#### [EXCERPTED RECORDS]

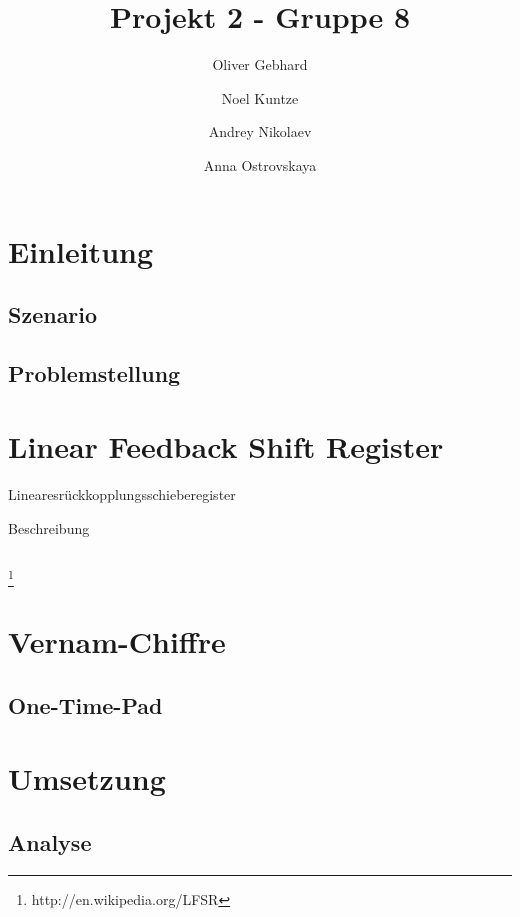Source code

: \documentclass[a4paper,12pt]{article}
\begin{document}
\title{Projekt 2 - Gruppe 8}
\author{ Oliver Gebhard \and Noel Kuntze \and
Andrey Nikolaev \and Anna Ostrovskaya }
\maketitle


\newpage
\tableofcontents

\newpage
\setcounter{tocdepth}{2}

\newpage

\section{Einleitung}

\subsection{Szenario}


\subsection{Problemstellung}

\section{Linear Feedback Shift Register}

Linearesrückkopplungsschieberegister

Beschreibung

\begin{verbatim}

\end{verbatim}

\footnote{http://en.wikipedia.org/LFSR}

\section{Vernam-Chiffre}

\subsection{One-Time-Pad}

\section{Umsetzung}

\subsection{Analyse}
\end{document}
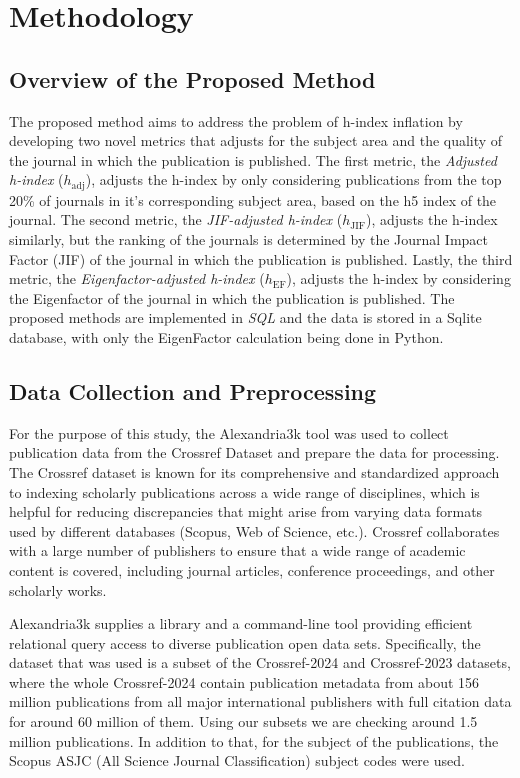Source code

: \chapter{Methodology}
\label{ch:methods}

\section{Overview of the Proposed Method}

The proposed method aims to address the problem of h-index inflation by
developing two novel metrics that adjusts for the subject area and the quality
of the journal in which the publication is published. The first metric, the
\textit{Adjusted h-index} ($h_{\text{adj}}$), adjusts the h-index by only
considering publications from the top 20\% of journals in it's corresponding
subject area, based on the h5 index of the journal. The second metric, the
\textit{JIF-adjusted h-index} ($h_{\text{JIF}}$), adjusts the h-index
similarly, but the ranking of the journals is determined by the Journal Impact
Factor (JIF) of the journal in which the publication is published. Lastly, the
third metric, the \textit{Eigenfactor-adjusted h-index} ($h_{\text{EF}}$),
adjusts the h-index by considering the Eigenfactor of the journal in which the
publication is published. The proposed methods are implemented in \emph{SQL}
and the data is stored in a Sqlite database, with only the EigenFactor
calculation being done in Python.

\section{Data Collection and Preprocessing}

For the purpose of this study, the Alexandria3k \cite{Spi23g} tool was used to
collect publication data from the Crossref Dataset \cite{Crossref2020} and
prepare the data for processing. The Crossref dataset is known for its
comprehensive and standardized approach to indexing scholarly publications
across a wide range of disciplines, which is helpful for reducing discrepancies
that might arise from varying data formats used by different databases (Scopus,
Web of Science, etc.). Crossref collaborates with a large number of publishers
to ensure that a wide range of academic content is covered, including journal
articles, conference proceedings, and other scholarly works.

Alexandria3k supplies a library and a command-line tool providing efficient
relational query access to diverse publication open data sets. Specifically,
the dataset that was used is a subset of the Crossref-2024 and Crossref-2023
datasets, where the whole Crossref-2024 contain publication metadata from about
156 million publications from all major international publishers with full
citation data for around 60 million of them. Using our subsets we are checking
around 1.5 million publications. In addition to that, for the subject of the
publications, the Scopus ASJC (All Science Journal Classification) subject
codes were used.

#### [DIRECTIONS]
Using the entries above, give again exactly the lines from the line holding "publication is published. The proposed" through the line holding "that might arise". Include both end lines and nothing else.

#### [ANSWER]
publication is published. The proposed methods are implemented in \emph{SQL}
and the data is stored in a Sqlite database, with only the EigenFactor
calculation being done in Python.

\section{Data Collection and Preprocessing}

For the purpose of this study, the Alexandria3k \cite{Spi23g} tool was used to
collect publication data from the Crossref Dataset \cite{Crossref2020} and
prepare the data for processing. The Crossref dataset is known for its
comprehensive and standardized approach to indexing scholarly publications
across a wide range of disciplines, which is helpful for reducing discrepancies
that might arise from varying data formats used by different databases (Scopus,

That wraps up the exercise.